Records from a collection:
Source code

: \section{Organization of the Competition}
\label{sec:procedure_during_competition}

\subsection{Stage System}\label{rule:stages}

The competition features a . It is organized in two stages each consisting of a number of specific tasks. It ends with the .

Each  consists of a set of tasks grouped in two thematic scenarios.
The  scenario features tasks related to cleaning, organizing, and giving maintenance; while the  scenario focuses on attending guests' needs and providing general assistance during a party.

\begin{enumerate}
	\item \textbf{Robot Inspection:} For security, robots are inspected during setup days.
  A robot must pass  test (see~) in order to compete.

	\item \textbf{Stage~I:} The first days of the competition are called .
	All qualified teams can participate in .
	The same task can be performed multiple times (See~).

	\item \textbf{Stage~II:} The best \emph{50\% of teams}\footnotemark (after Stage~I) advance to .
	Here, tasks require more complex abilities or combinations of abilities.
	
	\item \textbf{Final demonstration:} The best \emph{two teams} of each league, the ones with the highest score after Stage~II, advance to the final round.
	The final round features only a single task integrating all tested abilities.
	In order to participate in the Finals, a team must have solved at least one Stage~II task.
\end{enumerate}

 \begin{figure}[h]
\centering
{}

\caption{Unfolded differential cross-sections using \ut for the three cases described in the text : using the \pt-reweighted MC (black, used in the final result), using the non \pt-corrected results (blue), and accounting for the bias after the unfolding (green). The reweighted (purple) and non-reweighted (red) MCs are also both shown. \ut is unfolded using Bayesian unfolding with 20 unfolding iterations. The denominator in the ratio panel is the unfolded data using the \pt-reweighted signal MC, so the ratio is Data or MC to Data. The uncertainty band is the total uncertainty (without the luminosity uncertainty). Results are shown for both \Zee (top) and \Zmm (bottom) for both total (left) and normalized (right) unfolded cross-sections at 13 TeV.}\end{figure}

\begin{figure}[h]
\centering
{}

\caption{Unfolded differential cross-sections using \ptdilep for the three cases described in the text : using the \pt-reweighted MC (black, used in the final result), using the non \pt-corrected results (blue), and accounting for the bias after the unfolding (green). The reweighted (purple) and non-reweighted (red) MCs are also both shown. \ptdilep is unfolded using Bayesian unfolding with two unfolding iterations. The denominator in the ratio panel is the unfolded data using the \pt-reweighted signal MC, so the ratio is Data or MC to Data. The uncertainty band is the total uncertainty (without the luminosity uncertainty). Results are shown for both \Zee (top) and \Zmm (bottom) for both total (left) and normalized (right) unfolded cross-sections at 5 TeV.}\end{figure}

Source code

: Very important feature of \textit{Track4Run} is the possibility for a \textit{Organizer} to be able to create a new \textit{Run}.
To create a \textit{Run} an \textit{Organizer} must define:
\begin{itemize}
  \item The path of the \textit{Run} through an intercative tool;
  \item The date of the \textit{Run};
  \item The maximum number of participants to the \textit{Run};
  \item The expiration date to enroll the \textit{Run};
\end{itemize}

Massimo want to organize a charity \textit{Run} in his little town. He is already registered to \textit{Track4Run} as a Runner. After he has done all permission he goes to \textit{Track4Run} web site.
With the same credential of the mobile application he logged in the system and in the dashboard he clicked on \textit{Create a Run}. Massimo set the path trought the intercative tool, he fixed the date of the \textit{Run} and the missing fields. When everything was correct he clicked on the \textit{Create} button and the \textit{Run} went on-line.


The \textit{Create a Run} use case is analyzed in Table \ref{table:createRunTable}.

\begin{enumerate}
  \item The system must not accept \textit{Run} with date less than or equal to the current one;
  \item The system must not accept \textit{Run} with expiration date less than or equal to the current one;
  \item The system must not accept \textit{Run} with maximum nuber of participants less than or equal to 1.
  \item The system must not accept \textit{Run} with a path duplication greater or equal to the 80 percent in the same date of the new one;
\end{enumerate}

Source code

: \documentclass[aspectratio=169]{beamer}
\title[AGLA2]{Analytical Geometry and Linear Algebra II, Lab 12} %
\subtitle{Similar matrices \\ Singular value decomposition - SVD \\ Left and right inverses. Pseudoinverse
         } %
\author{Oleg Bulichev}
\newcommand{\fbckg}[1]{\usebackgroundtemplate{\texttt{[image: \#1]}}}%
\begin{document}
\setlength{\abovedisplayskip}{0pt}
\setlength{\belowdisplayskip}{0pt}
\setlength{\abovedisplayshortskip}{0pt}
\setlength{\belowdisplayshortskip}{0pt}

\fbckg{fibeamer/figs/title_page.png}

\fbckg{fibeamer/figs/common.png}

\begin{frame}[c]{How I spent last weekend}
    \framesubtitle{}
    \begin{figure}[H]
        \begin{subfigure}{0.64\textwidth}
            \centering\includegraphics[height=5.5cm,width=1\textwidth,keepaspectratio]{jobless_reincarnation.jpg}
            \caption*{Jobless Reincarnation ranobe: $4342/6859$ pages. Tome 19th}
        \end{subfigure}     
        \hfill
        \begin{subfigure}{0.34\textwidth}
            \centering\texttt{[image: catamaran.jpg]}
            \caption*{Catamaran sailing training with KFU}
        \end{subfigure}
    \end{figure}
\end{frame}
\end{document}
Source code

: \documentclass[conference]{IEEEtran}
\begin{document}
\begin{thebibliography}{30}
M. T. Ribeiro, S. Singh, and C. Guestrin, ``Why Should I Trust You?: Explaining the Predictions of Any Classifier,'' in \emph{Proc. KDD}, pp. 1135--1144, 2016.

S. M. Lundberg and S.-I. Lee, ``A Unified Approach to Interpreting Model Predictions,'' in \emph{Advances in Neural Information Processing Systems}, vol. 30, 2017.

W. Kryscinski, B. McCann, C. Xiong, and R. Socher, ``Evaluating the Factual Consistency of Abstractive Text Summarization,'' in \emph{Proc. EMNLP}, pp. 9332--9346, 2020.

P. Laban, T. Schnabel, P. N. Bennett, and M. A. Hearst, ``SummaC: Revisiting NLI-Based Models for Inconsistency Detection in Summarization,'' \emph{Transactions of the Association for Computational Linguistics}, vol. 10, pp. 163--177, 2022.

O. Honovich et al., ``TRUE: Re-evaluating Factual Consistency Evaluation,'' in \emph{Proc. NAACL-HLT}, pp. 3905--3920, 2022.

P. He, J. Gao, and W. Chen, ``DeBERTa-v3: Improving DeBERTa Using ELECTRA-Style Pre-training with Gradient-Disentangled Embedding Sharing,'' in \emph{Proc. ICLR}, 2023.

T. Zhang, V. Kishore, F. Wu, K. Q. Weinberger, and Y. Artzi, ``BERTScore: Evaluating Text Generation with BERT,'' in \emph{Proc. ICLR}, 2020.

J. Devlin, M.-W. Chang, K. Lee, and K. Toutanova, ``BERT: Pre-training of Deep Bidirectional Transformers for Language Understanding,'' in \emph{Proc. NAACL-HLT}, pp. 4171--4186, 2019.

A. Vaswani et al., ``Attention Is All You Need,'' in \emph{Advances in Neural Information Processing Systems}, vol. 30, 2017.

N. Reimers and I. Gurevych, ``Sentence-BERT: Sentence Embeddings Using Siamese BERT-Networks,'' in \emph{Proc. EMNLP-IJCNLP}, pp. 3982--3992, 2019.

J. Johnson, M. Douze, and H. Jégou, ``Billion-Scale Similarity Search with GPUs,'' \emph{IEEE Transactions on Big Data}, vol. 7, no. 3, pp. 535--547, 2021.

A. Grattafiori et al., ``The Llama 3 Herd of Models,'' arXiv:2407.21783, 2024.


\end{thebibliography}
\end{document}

BRIEF:
Look through the records above for the string "setlength", then copy every line that has it.

RESULT FOR THIS TASK:
\setlength{\abovedisplayskip}{0pt}
\setlength{\belowdisplayskip}{0pt}
\setlength{\abovedisplayshortskip}{0pt}
\setlength{\belowdisplayshortskip}{0pt}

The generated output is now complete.